Music buyers, however, still like to own “hard copies” of albums: sales of physical CD albums are far healthier. Nearly 70m CD albums were sold last year compared with the 30m downloaded. But nearly two out of every three were bought online or in supermarkets rather than from traditional music retailers on the high street.
Craig Armer, an analyst at Kantar Worldpanel, said that if HMV disappears he expects the big four supermarkets – Tesco, Sainsbury’s, Asda and Morrisons – to pick up 32% of HMV’s £932m annual sales. Amazon, he calculates, will claim 29% – meaning it would account for more than one in four of all CDs and DVDs sold in the UK.
But, for once, the smaller independent retailers could be among the winners. Despite HMV’s inability to make high street music retailing pay, many independent record shops are already reporting higher demand and sales, due partly to a backlash against Amazon’s tax set-up and the difficulty of stumbling across unexpected gems online.
Stephen Godfroy, co-owner of Rough Trade, a chain of three London shops including a 500 sq m (5,000 sq ft) warehouse off Brick Lane, east London, said business is “the best it’s ever been” in the company’s 36-year history. He said Rough Trade sales in the latest quarter were up 8% on the previous year and the company is in the process of launching a new online store and an outpost in Brooklyn, New York.
“UK music is in rude health, despite the woes of the last outdated chain of entertainment retailer,” he said. “The collapse of HMV is sad but ultimately a necessary process of renewal that will result in a significantly brighter future for UK music consumers.”
He added that independent record labels would “love to see a rejuvenated, smaller HMV return with fresh vigour under new ownership”.
Other independent record store owners also hoped HMV would carry on in some form – arguing the existence of a nationwide chain encourages consumers to shop for physical music.
Tim Winter of Harold Moores Records in Soho, London, said HMV’s flagship store, a short walk away on Oxford Street, attracts customers to the area, which is also home to a clutch of independent record shops, “in the hope of a tangible musical experience”.
Kat Bayley, director general of the Entertainment Retailers Association – which represents music, video and computer game retailers – said the industry was determined to help HMV survive.
“Both music and video companies are painfully aware of the consequences of losing a retailer responsible for about a quarter of UK physical music and video sales.
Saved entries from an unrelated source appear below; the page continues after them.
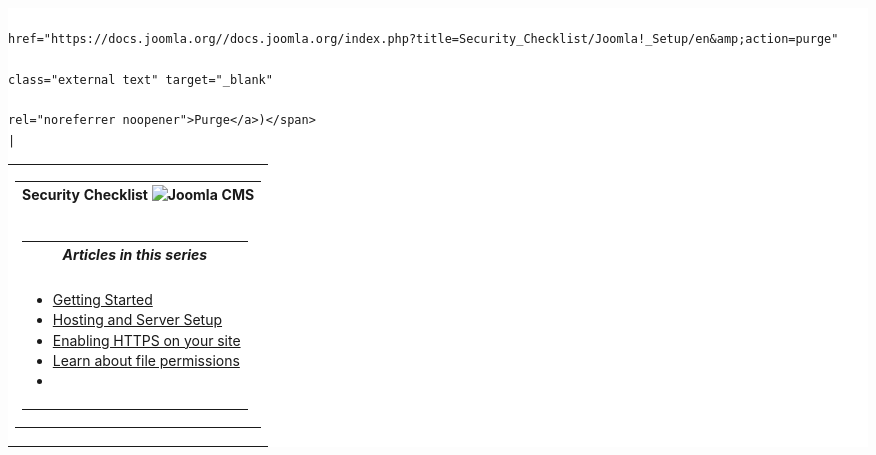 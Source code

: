                                                                                                                                                                                 href="https://docs.joomla.org//docs.joomla.org/index.php?title=Security_Checklist/Joomla!_Setup/en&amp;action=purge"                                                                                                                                                                                                                   
                                                                                                                                                                                class="external text" target="_blank"                                                                                                                                                                                                                                                                                                  
                                                                                                                                                                                rel="noreferrer noopener">Purge</a>)</span>                                                                                                                                                                                                                                                                                            |

<table class="navbox" data-cellspacing="0">

<tbody>
<tr class="odd">
<td><table class="nowraplinks navbox-inner" data-cellspacing="0">

<tbody>
<tr class="header">
<th colspan="2" class="navbox-title" scope="col">Security Checklist <img
src="https://docs.joomla.org/images/7/7b/Compat_icon_CMS.png"
decoding="async" data-file-width="87" data-file-height="17" width="87"
height="17" alt="Joomla CMS" /></th>
</tr>
&#10;<tr class="odd">
<td></td>
<td></td>
</tr>
<tr class="even">
<td colspan="2" class="navbox-abovebelow"></td>
</tr>
<tr class="odd">
<td></td>
<td></td>
</tr>
<tr class="even">
<td colspan="2" class="navbox-list navbox-odd"><table
class="nowraplinks navbox-subgroup" data-cellspacing="0">

<tbody>
<tr class="header">
<th colspan="2" class="navbox-title" scope="col"><em>Articles in this
series</em></th>
</tr>
&#10;<tr class="odd">
<td></td>
<td></td>
</tr>
<tr class="even">
<td colspan="2" class="navbox-list navbox-odd"><ul>
<li><a href="https://docs.joomla.org/Security_Checklist/Getting_Started"
title="Special:MyLanguage/Security Checklist/Getting Started">Getting
Started</a></li>
<li><a
href="https://docs.joomla.org/Security_Checklist/Hosting_and_Server_Setup"
title="Special:MyLanguage/Security Checklist/Hosting and Server Setup">Hosting
and Server Setup</a></li>
<li><a href="https://docs.joomla.org/Enabling_HTTPS_on_your_site"
title="Special:MyLanguage/Enabling HTTPS on your site">Enabling HTTPS on
your site</a></li>
<li><a
href="https://docs.joomla.org/Security_Checklist/Where_can_you_learn_more_about_file_permissions%3F"
title="Special:MyLanguage/Security Checklist/Where can you learn more about file permissions?">Learn
about file permissions</a></li>
<li><a
href="https://docs.joomla.org/Security_Checklist/Testing_and_Development"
We have to hope they will not stand by and watch HMV go down,” she said.
“There clearly is a viable business model for an entertainment retailer on the UK high street. It is up to the administrators now to do their job and take the steps necessary to make it possible.”
But British rapper Professor Green, also known as Stephen Paul Manderson, was less certain: .
“I’d rather the death of the internet to be honest,” he said on Twitter. “Everything has to be so instant nowadays, it’ll be the death of creativity, everything is churned out so quickly. As a kid saving up to buy a tape, record or CD was one of the best things about music, the anticipation. Then playing it non-stop.”
Then he added: “I’m saying all this sitting here on an Apple laptop that doesn’t have a CD drive …”
• This article was amended on 17 January 2013. The original said 3% of the 189m singles sold last year were physical CDs. This has been corrected to say 0.3%.